Digital Soil Mapping
Digital soil mapping is the creation of spatial soil information systems using field and laboratory methods coupled with spatial and non-spatial soil inference systems (Lagacherie, McBratney and Voltz, 2006). AfSIS is producing digital soil maps using legacy data (e.g. from the existing ISRIC-WISE and SOTER databases as well as the new legacy data collection Africa Soil Profiles Database (version 1.0 now available). These maps are being developed using approaches and standards that are fully compliant with the Global Digital Soil Map initiative. The first round of these maps, using the Africa Soil Profiles Database, is now available.
We will also produce digital soil maps using the sentinel site soil data, MODIS, Landsat and SRTM derivatives. Both types of maps are expected to be available for the entire project area as “version 1.0” products at the end of the 4-year period.
As illustrated in the diagram below, digital soil map is a spatial database of soil properties that is based on a statistical sample of landscapes or regions and that permits functional interpretation, spatial prediction and mapping of soil properties relevant to soil management and policy decisions. A digital soil map provides (i) information on a soil’s capacity to provide ecosystem services (such as ability to infiltrate water, produce crops, store carbon); (ii) a geographical representation of soil constraints (such as aluminum toxicity, carbon deficit, sub-soil restrictions) with known confidence, (iii) spatial targeting of management recommendations, and (iv) a baseline for change detection and impact assessment.
Digital soil mapping uses statistical models to predict soil functional properties and degradation prevalence at unobserved locations in the landscape. The most basic model for soil-landscape prediction can be written as:
si = f(Q)i + ei
Where si is a soil property or condition of interest at a given geographical location (i), Q is a vector of covariates (such as reflectance data from satellite images, digital terrain models and/or climate surfaces), and e is an uncertainty parameter. This is essentially the classical state factor model of soil formation, which states that soil condition, or more broadly ecosystem condition (L, for larger system), is a function of state factors including climate (cl), organisms (o), relief (r), parent material (p), system age (or time, t) and any other, typically more local and historically contingent factors (Jenny, 1941; Amundson & Jenny, 1997). The model implies that once the spatial distribution of state factors is known, specific soil properties or conditions may be inferred geographically on the basis of f(Q) and the residual (spatial) distribution of e.

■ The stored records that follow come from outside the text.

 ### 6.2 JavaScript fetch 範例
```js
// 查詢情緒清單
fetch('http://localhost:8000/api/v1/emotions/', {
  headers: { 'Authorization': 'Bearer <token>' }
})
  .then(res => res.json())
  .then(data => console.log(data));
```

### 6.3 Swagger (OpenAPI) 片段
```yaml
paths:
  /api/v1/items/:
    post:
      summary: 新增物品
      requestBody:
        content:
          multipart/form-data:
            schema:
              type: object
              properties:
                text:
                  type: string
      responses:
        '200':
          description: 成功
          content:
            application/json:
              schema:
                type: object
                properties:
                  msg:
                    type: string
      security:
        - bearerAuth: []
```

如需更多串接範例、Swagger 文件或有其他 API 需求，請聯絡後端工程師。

There are a variety of statistical approaches that have been used to parameterize this basic model. These differ in terms of their representational realism and computational complexity and include: classical geostatistics (e.g., regression kriging, co-simulation, etc.), as well as more recent approaches based on hierarchical models (Pinheiro & Bates, 2002), generalized estimating equations (Liang & Zeger, 1986), additive models (Hasti & Tibshirani, 1990), and Markov Chain, Monte Carlo simulation (MCMC, Clark & Gelfand, 2006) among others. In the context of this project we will develop pragmatic guidelines as to when and how these different techniques can be used appropriately. The guidelines will be supported by comparative, worked examples and code implemented in the freely available R environment for statistical computing (http://www.R-project.org).
The example from Western Kenya below illustrates how remote sensing and new ground observations are being combined to produce digital soil maps.
The grids shown in the figure below are a sampling of those currently being used to produce the first generation of continent-wide soil property maps.
Characterization of additional sentinel sites would further reduce the statistical uncertainties in the underlying spatial models that will be developed under this activity. Based on the current sample, we will be able to describe these in quantitative terms, and thus provide spatially explicit recommendations as to where and over what aerial extent additional sampling, and surveillance activities should be undertaken.